Of course all of the efforts made to protect Gazan non-combatants could not be expected to protect everyone.  Collateral civilian deaths are sadly inevitable in urban warfare.   The key question is this: have all reasonable steps been taken to avoid or minimise civilian deaths to the best of one's ability?  It seems that Israel has reasonable grounds to make such claims.

But to many in the West, Israel appears evil no matter what.  The stench of hypocrisy and double standards is noisome and offensive.  Here are three of the most offensive aspects of the West's response.

1. The outrage expressed when civilians huddling in schools and mosques were wounded and killed, while not having similar outrage at Hamas using such places as armouries and storage dumps for their rockets and other weapons of war.  The UN has been a stentorian critic of UN schools being attacked, but strangely silent about, or professedly ignorant, of UN facilities being used as armouries by Hamas.  Similar criticisms can be made of those running mosques permitting their facilities to be so used. 

2. The deafening silence from many quarters at the Hamas attack tunnels, built at a cost of millions of dollars, and some stocked with sophisticated weapons, geared up for blowing up civilians, and taking copious prisoners (to be later used for Hamas political and fiscal purposes).  Over forty attack tunnels have been discovered, most terminating under Israeli civilian installations such as kindergartens.  Surely the Western Commentariat would be wondering where Hamas got the funds to build such an expensive military complex and be asking how muct Western aid monies had been diverted from Palestinian relief to fund Hamas's war preparations.

 
Gaza1
A map of a small portion of the tunnels meant to be used 9 weeks from now.


We defy any leader (or people) to announce to the world that they would permit the existence of such underground military incursions into their sovereign territory and would take no military action against them.  Would the United States?  Would Germany?  Would the UK permit such tunnelling activity into Britain, were Scotland to become independent?

3.  The wilful ignoring of Hamas's repeatedly stated objective of completely obliterating Israel, removing its very existence from the world, along with the killing of all Jews.  The West has such cognitive dissonance in this instance that it simply cannot hear or register what Hamas is saying, let alone comprehend its implications. 

Most risible has been the spurious moral equivalence deployed by Western harridans comparing what Israel has done with some of the most evil regimes in recent history.  Here are some examples, all found in just one letter to the NZ Prime Minister--

1. genocidal practices  (moral equivalence to the Nazis, the Pol Pot regime, the Isis Caliphate)
2. calculated murder (moral equivalence to actions like the 9/11 attacks and suicide bombers)
3. killing fields of Gaza (specific moral equivalence to Pol Pot and the Khmer Rouge)
4. unimaginable terror (moral equivalence to terrorist actions)
5. Israeli butchers (moral equivalence to Nazi death camps)

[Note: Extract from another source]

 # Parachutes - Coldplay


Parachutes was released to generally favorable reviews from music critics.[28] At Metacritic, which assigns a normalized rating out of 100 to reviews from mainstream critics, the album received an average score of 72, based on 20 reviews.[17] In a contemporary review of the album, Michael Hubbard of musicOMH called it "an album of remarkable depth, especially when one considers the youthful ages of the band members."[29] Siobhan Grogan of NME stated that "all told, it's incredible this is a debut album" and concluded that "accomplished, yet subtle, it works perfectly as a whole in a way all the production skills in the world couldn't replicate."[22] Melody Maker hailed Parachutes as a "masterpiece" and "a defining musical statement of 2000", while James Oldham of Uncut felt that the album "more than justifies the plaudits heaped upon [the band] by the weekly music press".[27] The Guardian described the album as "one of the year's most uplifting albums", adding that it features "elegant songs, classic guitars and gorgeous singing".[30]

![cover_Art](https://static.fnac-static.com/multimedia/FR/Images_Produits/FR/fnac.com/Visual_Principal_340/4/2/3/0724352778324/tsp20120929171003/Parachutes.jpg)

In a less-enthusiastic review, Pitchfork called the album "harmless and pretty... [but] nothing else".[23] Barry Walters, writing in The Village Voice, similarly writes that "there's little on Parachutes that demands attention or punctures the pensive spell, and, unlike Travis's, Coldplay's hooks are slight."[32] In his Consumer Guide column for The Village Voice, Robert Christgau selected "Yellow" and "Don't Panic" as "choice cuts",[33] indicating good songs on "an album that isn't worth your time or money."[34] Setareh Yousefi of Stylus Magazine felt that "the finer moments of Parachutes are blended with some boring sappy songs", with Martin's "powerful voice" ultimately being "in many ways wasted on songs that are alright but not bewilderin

Such moral equivalences are so bizarre and stupid they inevitably raise questions about the sanity of those who make them.  After all, the possession of a reasonable moral compass is one of the classical tests of sanity.  The moral equivalences above are so extremely unreasonable they must call into question the sanity of the one who makes them. 

The bottom line is this: defensive wars are just wars. The unintended deaths of innocent civilians during the conduct of defensive actions against an implacable enemy intent on killing one's citizens is inevitable and does not, in any way, undermine the claim to be fighting a just war.